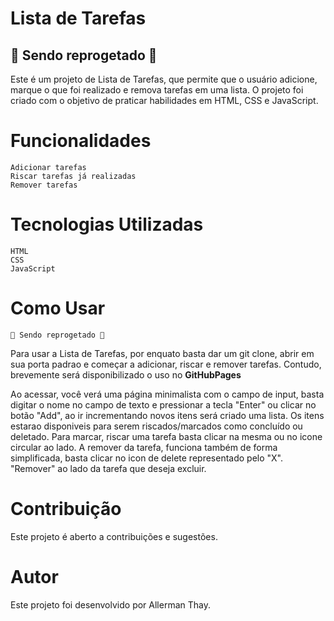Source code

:# Lista de Tarefas 
## 🚧 Sendo reprogetado 🚧

Este é um projeto de Lista de Tarefas, que permite que o usuário adicione, marque o que foi realizado e remova tarefas em uma lista. 
O projeto foi criado com o objetivo de praticar habilidades em HTML, CSS e JavaScript.

# Funcionalidades

    Adicionar tarefas
    Riscar tarefas já realizadas
    Remover tarefas

# Tecnologias Utilizadas

    HTML
    CSS
    JavaScript

# Como Usar
    🚧 Sendo reprogetado 🚧
Para usar a Lista de Tarefas, por enquato basta dar um git clone, abrir em sua porta padrao e começar a adicionar, riscar e remover tarefas.
Contudo, brevemente será disponibilizado o uso no **GitHubPages**
    
Ao acessar, você verá uma página minimalista com o campo de input, basta digitar o nome no campo de texto e pressionar a tecla "Enter" ou clicar no botão "Add", ao ir incrementando novos itens será criado uma lista. 
Os itens estarao disponiveis para serem riscados/marcados como concluído ou deletado.
Para marcar, riscar uma tarefa basta clicar na mesma ou no icone circular ao lado.
A remover da tarefa, funciona também de forma simplificada, basta clicar no icon de delete representado pelo "X".
"Remover" ao lado da tarefa que deseja excluir.

# Contribuição

Este projeto é aberto a contribuições e sugestões.

# Autor

Este projeto foi desenvolvido por Allerman Thay.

========

- Exercise description -
Reproduce the material word for word, pictures excluded.

- Answer to this exercise -
Source code

:# Lista de Tarefas 
## 🚧 Sendo reprogetado 🚧

Este é um projeto de Lista de Tarefas, que permite que o usuário adicione, marque o que foi realizado e remova tarefas em uma lista. 
O projeto foi criado com o objetivo de praticar habilidades em HTML, CSS e JavaScript.

# Funcionalidades

    Adicionar tarefas
    Riscar tarefas já realizadas
    Remover tarefas

# Tecnologias Utilizadas

    HTML
    CSS
    JavaScript

# Como Usar
    🚧 Sendo reprogetado 🚧
Para usar a Lista de Tarefas, por enquato basta dar um git clone, abrir em sua porta padrao e começar a adicionar, riscar e remover tarefas.
Contudo, brevemente será disponibilizado o uso no **GitHubPages**
    
Ao acessar, você verá uma página minimalista com o campo de input, basta digitar o nome no campo de texto e pressionar a tecla "Enter" ou clicar no botão "Add", ao ir incrementando novos itens será criado uma lista. 
Os itens estarao disponiveis para serem riscados/marcados como concluído ou deletado.
Para marcar, riscar uma tarefa basta clicar na mesma ou no icone circular ao lado.
A remover da tarefa, funciona também de forma simplificada, basta clicar no icon de delete representado pelo "X".
"Remover" ao lado da tarefa que deseja excluir.

# Contribuição

Este projeto é aberto a contribuições e sugestões.

# Autor

Este projeto foi desenvolvido por Allerman Thay.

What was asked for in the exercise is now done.